“To be a blessing”, as a college freshman, this was my usual answer to people whenever they asked what I wanted to be after college. As I grew in this community, I have been affirmed that I am to serve the Lord in my whole life, wherever that may be. My life at His disposal, that’s for sure. Opportunities and different doors opened for me, there were a lot of choices where I would be able to serve the Lord more, and all I had to do was choose.
I had my first job in a corporate setting and I only stayed for 2 months since I knew that wasn’t the setting I would be able to grow and love more. Then I became a preschool teacher in our province. I taught for 3 years and it was a fulfilling vocation.
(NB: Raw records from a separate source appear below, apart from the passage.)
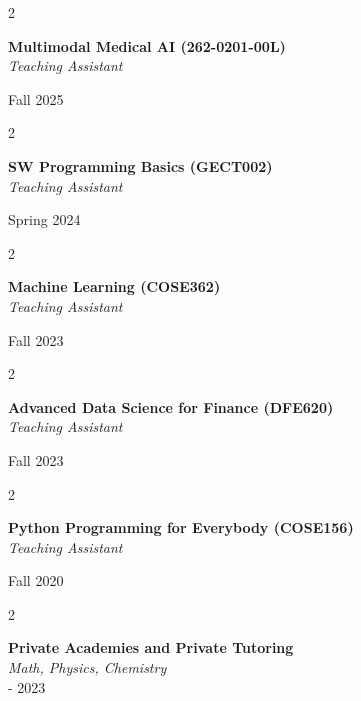 \documentclass[11pt, letterpaper]{article}
\newenvironment{twocolentry}[2][]{
    \onecolentry
    \def\secondColumn{#2}
    \setcolumnwidth{\fill, 4.8 cm}
    \begin{paracol}{2}
}{
    \switchcolumn \raggedleft \secondColumn
    \end{paracol}
    \endonecolentry
} %
\begin{document}
        \begin{twocolentry}{
            Fall 2025\\ 
        }
        \textbf{Multimodal Medical AI (262-0201-00L)} \\
        \textit{Teaching Assistant}
        \end{twocolentry}
        \vspace{0.15 cm}

        \begin{twocolentry}{
            Spring 2024\\ 
        }
        \textbf{SW Programming Basics (GECT002)} \\
        \textit{Teaching Assistant}
        \end{twocolentry}
        \vspace{0.15 cm}

        \begin{twocolentry}{
            Fall 2023\\ 
        }
        \textbf{Machine Learning (COSE362)} \\
        \textit{Teaching Assistant}
        \end{twocolentry}
        \vspace{0.15 cm}

        \begin{twocolentry}{
            Fall 2023\\ 
        }
        \textbf{Advanced Data Science for Finance (DFE620)} \\
        \textit{Teaching Assistant}
        \end{twocolentry}
        \vspace{0.15 cm}

        \begin{twocolentry}{
            Fall 2020\\ 
        }
        \textbf{Python Programming for Everybody (COSE156)} \\
        \textit{Teaching Assistant}
        \end{twocolentry}
        \vspace{0.15 cm}
        
        \begin{twocolentry}{
            2016 - 2023\\
        }
        \textbf{Private Academies and Private Tutoring} \\
        \textit{Math, Physics, Chemistry} \\
        \end{twocolentry}
    \vspace{0.15 cm}
\end{document}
I grew and learned so many things, I was content with where I was but there was a hint deep in my heart that I knew God has put within me something more.
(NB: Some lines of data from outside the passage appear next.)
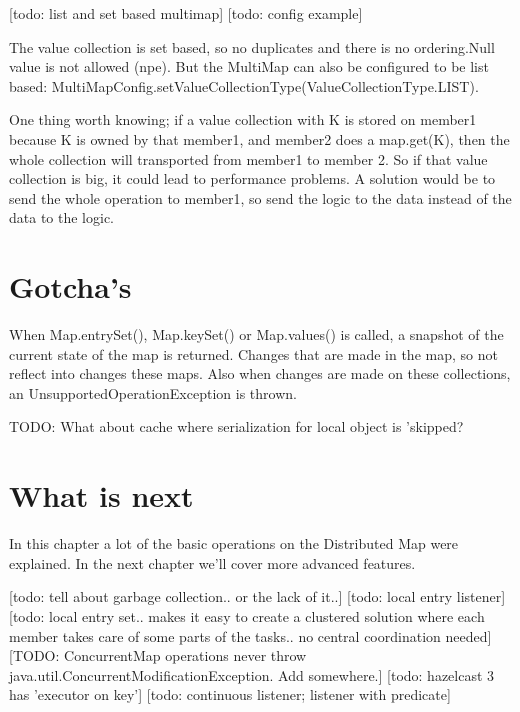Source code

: [todo: list and set based multimap]
[todo: config example]

The value collection is set based, so no duplicates and there is no ordering.Null value is not allowed (npe). But the MultiMap can also be configured to be list based: MultiMapConfig.setValueCollectionType(ValueCollectionType.LIST). 

One thing worth knowing; if a value collection with K is stored on member1 because K is owned by that member1, and member2 does a map.get(K), then the whole collection will transported from member1 to member 2. So if that value collection is big, it could lead to performance problems. A solution would be to send the whole operation to member1, so send the logic to the data instead of the data to the logic.

\section{Gotcha's}
When Map.entrySet(), Map.keySet() or Map.values() is called, a snapshot of the current state of the map is returned. Changes that are made in the map, so not reflect into changes these maps. Also when changes are made on these collections, an UnsupportedOperationException is thrown.

TODO: What about cache where serialization for local object is 'skipped?

\section{What is next}
In this chapter a lot of the basic operations on the Distributed Map were explained. In the next chapter we'll cover more advanced features.

[todo: tell about garbage collection.. or the lack of it..]
[todo: local entry listener]
[todo: local entry set.. makes it easy to create a clustered solution where each member takes care of some parts of the tasks.. no central coordination needed]
[TODO: ConcurrentMap operations never throw java.util.ConcurrentModificationException. Add somewhere.]
[todo: hazelcast 3 has 'executor on key']
[todo: continuous listener; listener with predicate]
It all started with a desire to serve the Lord more in this community. It came to a point when I was taking post-graduate units in UP Diliman, which I also prayed for during college, while I was working and serving. There was one specific night when I came out of the classroom and just stared at the road and it was a realization of how everything has been turning into reality. It was a feeling of dreams coming true: I was taking MA units, I was happily working and I was also able to serve. Right at that moment, unexpected but out of love, I decided to let go of my post-graduate studies. It was not painful but a loving, peaceful decision. If I would handle those three at the same time: studying, working, serving – I knew I would compromise at least one of them. There must be something more here, for me to let go of that seemingly-concrete dream. There must be something more important and urgent here than that plan of mine. If there’s something I can delay or put aside, it is not the calling of the Lord.
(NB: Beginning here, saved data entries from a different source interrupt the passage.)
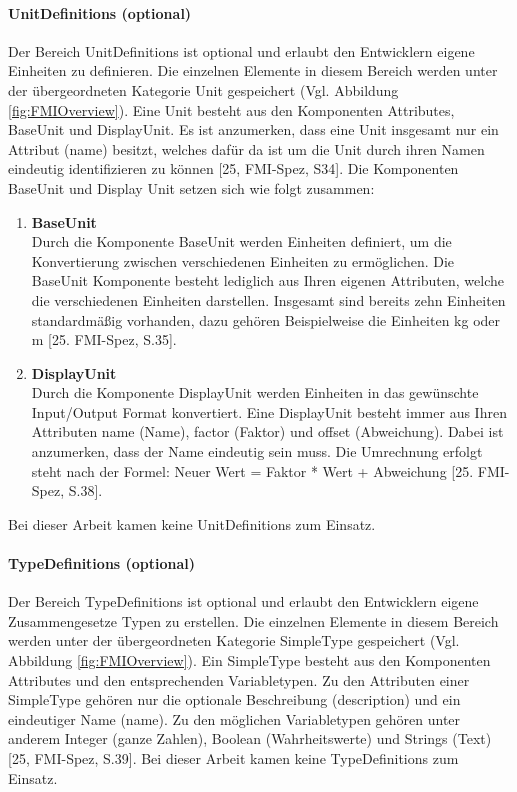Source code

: \paragraph{UnitDefinitions (optional)}\label{sec:UnitDefinitions}
\noindent Der Bereich UnitDefinitions ist optional und erlaubt den Entwicklern eigene Einheiten zu definieren.  Die einzelnen Elemente in diesem Bereich werden unter der übergeordneten Kategorie Unit gespeichert (Vgl. Abbildung \ref{fig:FMIOverview}). Eine Unit besteht aus den Komponenten Attributes, BaseUnit und DisplayUnit. Es ist anzumerken, dass eine Unit insgesamt nur ein Attribut (name) besitzt, welches dafür da ist um die Unit durch ihren Namen eindeutig identifizieren zu können [25, FMI-Spez, S34]. Die Komponenten BaseUnit und Display Unit setzen sich wie folgt zusammen:
\begin{enumerate}
	\item \textbf{BaseUnit} \\
	Durch die Komponente BaseUnit werden Einheiten definiert, um die Konvertierung zwischen
	verschiedenen Einheiten zu ermöglichen. Die BaseUnit Komponente besteht lediglich aus 
	Ihren eigenen Attributen, welche die verschiedenen Einheiten darstellen. Insgesamt sind 
	bereits zehn Einheiten standardmäßig vorhanden, dazu gehören Beispielweise die Einheiten 
	kg oder m [25. FMI-Spez, S.35].
	\item \textbf{DisplayUnit} \\
	Durch die Komponente DisplayUnit werden Einheiten in das gewünschte Input/Output
	Format konvertiert. Eine DisplayUnit besteht immer aus Ihren Attributen name (Name), 
	factor (Faktor) und offset (Abweichung). Dabei ist anzumerken, dass der Name eindeutig sein 
	muss. Die Umrechnung erfolgt steht nach der Formel: Neuer Wert = Faktor * Wert + 
	Abweichung [25. FMI-Spez, S.38].
\end{enumerate}
Bei dieser Arbeit kamen keine UnitDefinitions zum Einsatz.

\paragraph{TypeDefinitions (optional)}\label{sec:TypeDefinitions}
\noindent Der Bereich TypeDefinitions ist optional und erlaubt den Entwicklern eigene Zusammengesetze Typen zu erstellen. Die einzelnen Elemente in diesem Bereich werden unter der übergeordneten Kategorie SimpleType gespeichert (Vgl. Abbildung \ref{fig:FMIOverview}). Ein SimpleType besteht aus den Komponenten Attributes und den entsprechenden Variabletypen. Zu den Attributen einer SimpleType gehören nur die optionale Beschreibung (description) und ein eindeutiger Name (name). Zu den möglichen Variabletypen gehören unter anderem Integer (ganze Zahlen), Boolean (Wahrheitswerte) und Strings (Text) [25, FMI-Spez, S.39].
\newline
Bei dieser Arbeit kamen keine TypeDefinitions zum Einsatz.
There has been an inkling in my heart. Why am I so willing to let go of these things just to be able to serve? It was then that I recognized my desire to serve Him as a missionary. I discerned to take the MVTP. But just like Thomas, slow to be sure and wants to be assured first, it took me a few MVTPs to pass before I finally decided to go. Just when I was so sure of my desire to serve Him full-time, one worship in ICON Bohol, God has specifically told me to let go of that desire. I remembered struggling with the Lord, telling Him, “Kung i-le-let go ko ito, ano na lang ang matitira sa akin?”. His reply, painful but true, led me to tears because I knew He is right, “Ako. Ako na lang ang matitira sa ‘yo.” It made me sad thinking after long discernment He would just ask me to let it go, however after continuous prayers and immersion, I realized that I have attached myself too much on the desire – the desire became my identity. And that’s what God has been asking me to let go all along – myself. More than my desire, it was His desire for me from the start, and it will always be His will over mine.
To serve through the youth, to build relationships, to affirm them that they are not alone, to bring their hearts back to their families, to share Christ and His love, to embrace and accept His love for me – these have been God’s dream for me. I am called to love and to be loved.
There’s a spark inside me that God has put to be shared to the world. Every inkling in my body knows that it cannot rest until God’s love and joy is shared. I didn’t earn any of this, they are all freely given by God – the mission and everything in between, the love, the joy, the calling – everything is grace. I am living God’s dream for me, full of grace and wonder. My response to this is what He always longs to hear everyday, “Hahayaan mo bang Ako lang ang matira sa ‘yo ngayon?”